“Hetty!” said a voice from the dining-room, “Hetty, isn’t it time to ring the bell?”
“In a minute, mother, as soon as I can dish up the meat and potatoes,” answered the girl, stepping out and drawing Floy with her. “Mother, this is Miss Kemper, the young lady that was expected to come from the West, you know.”
Mrs. Goodenough, as Floy afterward learned to call her, was a heavy-featured, gray-haired, sallow woman, as dull, absent-minded, and slow as Hetty was bright and quick.
“Ah, yes; how d’ye do? But I didn’t know there was a train came in so early,” she said, shaking hands with Floy. “Ring that bell quick, Patsy!” as a step was heard in the hall, slipshod but hasty and impatient.
Mrs. Goodenough waddled into the kitchen (she was stout in figure and clumsy in gait).

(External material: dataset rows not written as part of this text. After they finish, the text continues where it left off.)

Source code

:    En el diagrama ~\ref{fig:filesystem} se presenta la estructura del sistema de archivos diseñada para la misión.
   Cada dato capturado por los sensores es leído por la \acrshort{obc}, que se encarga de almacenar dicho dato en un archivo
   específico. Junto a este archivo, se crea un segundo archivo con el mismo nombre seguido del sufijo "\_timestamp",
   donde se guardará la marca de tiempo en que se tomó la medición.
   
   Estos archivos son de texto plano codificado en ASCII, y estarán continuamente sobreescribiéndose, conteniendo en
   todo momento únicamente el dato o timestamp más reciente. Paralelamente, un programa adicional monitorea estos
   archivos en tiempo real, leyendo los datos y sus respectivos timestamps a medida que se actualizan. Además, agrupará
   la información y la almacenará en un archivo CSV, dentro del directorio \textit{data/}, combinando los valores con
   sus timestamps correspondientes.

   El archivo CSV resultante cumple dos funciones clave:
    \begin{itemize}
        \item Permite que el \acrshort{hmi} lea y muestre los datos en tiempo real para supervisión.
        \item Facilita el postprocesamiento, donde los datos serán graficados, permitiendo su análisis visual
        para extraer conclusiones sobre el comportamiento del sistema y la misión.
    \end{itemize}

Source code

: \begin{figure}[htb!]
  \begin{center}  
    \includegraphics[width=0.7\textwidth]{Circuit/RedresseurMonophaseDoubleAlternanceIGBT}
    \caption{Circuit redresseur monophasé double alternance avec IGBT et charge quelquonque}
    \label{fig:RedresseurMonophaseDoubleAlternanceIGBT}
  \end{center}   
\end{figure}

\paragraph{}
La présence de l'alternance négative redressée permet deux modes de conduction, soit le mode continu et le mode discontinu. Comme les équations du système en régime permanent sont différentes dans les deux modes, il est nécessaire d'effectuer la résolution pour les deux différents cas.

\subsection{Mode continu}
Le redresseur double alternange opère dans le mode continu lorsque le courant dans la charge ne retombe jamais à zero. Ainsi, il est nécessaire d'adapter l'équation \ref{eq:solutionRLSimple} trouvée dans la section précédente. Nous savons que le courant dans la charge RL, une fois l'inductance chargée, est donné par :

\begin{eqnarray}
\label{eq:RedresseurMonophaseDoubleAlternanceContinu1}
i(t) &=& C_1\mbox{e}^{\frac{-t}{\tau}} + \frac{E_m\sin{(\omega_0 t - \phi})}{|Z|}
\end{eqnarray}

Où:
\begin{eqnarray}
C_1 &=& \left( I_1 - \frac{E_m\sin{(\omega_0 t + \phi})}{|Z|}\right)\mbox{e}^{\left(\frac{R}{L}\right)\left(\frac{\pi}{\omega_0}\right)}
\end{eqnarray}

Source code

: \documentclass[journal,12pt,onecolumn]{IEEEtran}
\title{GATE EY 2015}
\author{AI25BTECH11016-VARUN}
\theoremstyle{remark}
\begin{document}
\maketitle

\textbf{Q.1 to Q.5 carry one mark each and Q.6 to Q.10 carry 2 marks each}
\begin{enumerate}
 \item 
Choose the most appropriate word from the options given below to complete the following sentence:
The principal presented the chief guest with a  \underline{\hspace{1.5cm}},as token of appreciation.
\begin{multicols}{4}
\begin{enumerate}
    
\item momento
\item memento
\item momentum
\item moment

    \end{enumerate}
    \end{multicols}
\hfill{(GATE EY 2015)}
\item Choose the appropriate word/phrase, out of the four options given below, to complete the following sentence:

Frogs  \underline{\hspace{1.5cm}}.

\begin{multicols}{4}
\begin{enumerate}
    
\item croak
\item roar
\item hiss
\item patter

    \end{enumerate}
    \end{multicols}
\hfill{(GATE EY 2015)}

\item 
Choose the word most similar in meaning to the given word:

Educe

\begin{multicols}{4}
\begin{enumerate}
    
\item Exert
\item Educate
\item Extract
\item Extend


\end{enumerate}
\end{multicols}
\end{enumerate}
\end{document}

Patsy seized the bell, and Hetty came hurrying in with a dish of baked potatoes just as the door opened and another woman, alert in movement and sharp of feature, with a keen black eye, hair in crimping-pins, and a tall, wiry figure arrayed in a calico wrapper, clean and fresh but evidently thrown on in haste, came bustling in.
“Sarah, it’s getting late, and you know how the work’s hurrying us—six or eight dresses to be made this week, and—ah?” in a tone of inquiry as her eye fell upon Floy standing silently there.
Patsy’s bell was clanging in the hall.
“Miss Kemper, Aunt Prue!” shouted Hetty. “Breakfast’s ready now, and it isn’t quite six yet.”
Floy received a hasty nod, the black eyes scanning her from head to foot; then dashing into the hall, Mrs. Sharp seized Patsy with one hand, the bell with the other.
“That’s enough! will you never learn when to stop? How do you suppose Mr. Sharp can sleep through all this din? Come, girls, make haste!” and she turned into the dining-room again, followed by four apprentices, to whom the last words were addressed as they came flying down the stairs.